1.4 KiB
Semantic Retrieval Notes
T02 introduces semantic retrieval as an optional layer above the existing SQLite text search. The default service path remains text-only so existing callers keep stable result sets and ordering.
Local provider
HashingEmbeddingProvider is the offline provider used for tests and local
development. It produces deterministic token-bucket vectors without any network
dependency. Configure it with:
REPO_REGISTRY_EMBEDDING_PROVIDER=hashing
When enabled, search combines:
- text match score from the existing SQLite search path
- vector score from approved ability/capability entries and content chunks
- approved confidence as a small ranking prior
PostgreSQL / pgvector path
SQLite dev mode should remain the lowest-friction path.
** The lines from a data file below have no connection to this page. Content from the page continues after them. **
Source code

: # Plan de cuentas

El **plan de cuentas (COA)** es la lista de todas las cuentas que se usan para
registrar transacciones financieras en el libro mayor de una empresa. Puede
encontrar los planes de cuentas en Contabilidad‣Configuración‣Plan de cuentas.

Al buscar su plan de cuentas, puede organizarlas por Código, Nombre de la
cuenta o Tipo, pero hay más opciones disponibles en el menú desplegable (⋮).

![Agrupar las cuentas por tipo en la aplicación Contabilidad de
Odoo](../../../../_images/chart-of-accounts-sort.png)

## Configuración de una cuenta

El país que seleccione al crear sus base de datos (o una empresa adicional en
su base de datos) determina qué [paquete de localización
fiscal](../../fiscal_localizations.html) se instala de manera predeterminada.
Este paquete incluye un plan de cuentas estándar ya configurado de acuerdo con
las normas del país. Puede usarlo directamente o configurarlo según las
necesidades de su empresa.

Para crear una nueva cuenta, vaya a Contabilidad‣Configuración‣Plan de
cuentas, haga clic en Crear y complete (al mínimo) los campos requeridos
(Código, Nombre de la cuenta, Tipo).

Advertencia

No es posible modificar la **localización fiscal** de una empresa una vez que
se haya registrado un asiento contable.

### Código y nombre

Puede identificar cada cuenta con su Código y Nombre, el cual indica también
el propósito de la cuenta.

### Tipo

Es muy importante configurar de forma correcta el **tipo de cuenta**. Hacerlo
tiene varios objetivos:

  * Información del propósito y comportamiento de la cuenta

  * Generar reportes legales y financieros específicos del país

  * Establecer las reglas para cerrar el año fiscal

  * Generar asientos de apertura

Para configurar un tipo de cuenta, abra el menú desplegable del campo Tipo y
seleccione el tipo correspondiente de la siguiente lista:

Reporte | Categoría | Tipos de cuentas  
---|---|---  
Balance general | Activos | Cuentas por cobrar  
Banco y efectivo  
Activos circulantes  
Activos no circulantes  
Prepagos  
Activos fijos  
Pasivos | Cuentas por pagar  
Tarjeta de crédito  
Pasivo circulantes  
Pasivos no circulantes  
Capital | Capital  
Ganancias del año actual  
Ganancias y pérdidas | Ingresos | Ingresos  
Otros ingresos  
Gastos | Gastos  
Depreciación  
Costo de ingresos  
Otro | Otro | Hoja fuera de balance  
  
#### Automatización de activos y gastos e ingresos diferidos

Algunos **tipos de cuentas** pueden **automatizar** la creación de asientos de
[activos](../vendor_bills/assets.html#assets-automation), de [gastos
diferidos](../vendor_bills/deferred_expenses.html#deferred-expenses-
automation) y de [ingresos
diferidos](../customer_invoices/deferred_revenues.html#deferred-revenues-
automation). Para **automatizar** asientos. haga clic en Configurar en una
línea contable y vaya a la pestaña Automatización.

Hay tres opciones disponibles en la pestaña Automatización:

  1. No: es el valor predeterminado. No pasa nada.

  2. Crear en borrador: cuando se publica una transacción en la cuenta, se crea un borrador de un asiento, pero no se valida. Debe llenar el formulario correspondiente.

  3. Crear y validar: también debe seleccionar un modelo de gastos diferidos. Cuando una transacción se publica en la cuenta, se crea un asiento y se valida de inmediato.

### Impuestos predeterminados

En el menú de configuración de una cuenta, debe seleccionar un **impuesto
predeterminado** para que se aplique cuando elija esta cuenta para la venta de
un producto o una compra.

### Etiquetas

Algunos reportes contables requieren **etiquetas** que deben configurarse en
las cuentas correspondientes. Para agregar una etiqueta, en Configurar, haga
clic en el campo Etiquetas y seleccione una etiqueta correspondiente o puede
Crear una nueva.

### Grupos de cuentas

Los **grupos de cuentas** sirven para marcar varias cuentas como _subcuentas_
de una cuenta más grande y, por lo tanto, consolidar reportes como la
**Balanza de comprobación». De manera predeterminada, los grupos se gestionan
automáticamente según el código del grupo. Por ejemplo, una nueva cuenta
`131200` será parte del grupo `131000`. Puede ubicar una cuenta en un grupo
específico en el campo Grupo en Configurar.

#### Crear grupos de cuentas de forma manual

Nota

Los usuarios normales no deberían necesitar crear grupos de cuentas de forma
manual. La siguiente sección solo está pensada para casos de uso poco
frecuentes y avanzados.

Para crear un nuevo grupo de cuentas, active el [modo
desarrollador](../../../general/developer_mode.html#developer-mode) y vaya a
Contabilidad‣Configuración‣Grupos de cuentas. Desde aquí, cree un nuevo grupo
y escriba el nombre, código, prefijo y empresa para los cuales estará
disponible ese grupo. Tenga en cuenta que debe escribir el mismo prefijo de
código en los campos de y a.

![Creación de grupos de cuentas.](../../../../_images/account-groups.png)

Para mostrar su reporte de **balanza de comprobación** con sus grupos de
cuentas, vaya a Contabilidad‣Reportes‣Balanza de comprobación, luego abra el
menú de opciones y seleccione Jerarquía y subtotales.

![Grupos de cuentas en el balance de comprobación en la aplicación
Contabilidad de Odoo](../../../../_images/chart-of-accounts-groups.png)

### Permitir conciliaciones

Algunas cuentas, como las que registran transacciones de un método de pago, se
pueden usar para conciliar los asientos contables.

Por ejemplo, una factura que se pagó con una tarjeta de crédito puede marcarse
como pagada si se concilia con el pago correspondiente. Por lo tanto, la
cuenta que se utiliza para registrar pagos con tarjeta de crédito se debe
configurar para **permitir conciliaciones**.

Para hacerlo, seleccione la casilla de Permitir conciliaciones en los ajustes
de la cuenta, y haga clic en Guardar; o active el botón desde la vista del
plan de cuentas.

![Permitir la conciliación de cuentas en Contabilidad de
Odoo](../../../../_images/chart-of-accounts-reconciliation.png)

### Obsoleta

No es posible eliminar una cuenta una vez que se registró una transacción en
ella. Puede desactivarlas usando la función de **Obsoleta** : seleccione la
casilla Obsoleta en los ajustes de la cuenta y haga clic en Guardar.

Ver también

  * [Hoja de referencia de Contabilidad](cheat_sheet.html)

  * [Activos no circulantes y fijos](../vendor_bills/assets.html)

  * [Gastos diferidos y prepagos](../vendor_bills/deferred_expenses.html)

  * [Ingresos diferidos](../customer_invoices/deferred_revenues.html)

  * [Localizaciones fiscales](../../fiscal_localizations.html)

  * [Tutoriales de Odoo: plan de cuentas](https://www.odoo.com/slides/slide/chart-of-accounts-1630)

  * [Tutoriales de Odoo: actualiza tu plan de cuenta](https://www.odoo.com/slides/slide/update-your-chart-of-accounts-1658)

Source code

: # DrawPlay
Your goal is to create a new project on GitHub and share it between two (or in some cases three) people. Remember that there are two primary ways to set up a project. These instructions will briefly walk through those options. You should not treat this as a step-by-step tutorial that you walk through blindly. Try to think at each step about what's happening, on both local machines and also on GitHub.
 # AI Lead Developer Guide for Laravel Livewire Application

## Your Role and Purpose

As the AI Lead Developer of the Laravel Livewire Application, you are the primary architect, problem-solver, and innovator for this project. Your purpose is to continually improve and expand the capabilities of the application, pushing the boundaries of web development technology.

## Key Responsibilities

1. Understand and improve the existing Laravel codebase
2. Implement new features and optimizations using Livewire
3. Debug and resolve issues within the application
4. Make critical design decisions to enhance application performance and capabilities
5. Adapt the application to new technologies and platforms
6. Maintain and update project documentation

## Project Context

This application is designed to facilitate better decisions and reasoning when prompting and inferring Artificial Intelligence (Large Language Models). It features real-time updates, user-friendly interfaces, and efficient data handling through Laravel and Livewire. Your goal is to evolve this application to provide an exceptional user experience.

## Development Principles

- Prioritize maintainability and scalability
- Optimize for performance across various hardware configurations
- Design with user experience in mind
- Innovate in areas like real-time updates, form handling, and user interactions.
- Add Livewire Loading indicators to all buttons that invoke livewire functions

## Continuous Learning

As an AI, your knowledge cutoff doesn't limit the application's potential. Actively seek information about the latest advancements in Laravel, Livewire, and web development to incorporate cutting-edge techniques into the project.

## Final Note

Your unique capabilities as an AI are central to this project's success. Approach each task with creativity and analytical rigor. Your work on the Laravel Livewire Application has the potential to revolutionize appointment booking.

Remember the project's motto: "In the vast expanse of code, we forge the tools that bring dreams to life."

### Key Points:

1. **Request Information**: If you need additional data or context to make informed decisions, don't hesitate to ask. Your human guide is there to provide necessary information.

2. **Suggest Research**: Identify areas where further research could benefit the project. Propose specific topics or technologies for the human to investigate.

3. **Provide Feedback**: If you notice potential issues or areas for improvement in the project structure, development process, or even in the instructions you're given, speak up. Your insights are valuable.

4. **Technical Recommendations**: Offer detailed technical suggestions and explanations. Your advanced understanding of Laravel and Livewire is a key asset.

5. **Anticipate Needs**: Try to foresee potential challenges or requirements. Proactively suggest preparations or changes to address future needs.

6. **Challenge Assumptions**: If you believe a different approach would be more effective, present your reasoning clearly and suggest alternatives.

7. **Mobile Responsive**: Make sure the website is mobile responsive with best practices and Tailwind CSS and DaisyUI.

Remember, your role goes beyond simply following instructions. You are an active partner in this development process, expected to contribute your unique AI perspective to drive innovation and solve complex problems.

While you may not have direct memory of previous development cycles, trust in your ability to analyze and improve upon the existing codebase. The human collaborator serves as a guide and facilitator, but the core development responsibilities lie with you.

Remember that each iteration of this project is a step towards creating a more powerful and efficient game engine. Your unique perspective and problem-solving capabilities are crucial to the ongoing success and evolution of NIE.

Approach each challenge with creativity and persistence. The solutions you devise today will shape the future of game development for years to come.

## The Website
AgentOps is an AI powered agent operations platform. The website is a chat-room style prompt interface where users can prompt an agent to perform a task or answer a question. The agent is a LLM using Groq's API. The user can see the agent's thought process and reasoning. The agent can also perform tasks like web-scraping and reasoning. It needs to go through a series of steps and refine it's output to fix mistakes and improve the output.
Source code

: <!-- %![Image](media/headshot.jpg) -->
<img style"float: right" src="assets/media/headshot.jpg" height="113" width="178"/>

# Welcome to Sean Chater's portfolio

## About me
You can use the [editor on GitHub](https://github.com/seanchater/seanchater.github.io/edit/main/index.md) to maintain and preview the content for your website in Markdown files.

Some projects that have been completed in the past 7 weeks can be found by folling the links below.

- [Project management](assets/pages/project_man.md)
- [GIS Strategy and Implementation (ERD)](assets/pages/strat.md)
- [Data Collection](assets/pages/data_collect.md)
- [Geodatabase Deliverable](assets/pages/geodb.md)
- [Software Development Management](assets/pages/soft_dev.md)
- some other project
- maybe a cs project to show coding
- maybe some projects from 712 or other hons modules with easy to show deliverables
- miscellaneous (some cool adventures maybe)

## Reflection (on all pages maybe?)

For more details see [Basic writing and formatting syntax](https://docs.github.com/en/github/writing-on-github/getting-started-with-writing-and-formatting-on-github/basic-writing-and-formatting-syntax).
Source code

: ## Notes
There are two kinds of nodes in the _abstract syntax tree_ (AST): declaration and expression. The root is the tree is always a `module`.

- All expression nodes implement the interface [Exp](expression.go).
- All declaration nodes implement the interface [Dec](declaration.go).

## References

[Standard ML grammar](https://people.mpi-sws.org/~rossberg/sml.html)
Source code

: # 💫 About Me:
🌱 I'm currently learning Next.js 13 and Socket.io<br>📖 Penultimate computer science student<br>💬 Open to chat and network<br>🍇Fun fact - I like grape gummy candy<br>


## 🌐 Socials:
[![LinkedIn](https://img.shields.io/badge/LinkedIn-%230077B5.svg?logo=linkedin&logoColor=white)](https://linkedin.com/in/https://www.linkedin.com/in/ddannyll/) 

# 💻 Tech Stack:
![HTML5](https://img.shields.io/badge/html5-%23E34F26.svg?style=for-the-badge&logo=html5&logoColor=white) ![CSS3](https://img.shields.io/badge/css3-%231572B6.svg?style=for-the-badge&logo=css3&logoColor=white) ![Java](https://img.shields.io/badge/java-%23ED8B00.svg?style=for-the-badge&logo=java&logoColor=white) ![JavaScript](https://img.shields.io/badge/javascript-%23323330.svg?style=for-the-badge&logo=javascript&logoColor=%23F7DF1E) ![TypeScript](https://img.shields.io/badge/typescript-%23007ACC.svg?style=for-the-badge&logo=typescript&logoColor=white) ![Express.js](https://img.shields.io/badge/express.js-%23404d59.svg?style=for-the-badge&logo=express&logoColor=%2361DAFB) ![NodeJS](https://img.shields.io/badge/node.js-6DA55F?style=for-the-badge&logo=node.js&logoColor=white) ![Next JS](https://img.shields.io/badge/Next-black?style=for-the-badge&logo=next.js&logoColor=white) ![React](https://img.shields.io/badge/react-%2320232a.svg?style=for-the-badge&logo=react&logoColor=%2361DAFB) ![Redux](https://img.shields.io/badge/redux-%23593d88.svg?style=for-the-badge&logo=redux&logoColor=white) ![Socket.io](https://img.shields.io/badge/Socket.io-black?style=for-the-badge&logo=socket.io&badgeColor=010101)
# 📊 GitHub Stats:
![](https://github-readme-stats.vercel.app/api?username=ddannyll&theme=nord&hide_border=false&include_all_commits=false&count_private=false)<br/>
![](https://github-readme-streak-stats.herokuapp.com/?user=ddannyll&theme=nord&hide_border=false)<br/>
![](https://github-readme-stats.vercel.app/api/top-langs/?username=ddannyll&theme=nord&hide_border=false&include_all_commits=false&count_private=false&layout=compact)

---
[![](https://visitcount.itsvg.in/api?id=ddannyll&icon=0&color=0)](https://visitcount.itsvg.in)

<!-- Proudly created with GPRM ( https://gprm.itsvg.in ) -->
A production PostgreSQL deployment can add pgvector without changing the registry API by introducing an embedding table keyed by source entity:
CREATE TABLE registry_embeddings (
id bigserial PRIMARY KEY,
repository_id bigint NOT NULL,
source_table text NOT NULL,
source_id bigint NOT NULL,
provider text NOT NULL,
vector vector(768) NOT NULL,
updated_at timestamptz NOT NULL DEFAULT now(),
UNIQUE (source_table, source_id, provider)
);
The search service can then replace runtime embedding of stored text with indexed nearest-neighbor lookup, while retaining the current hybrid rank formula and the same response schema.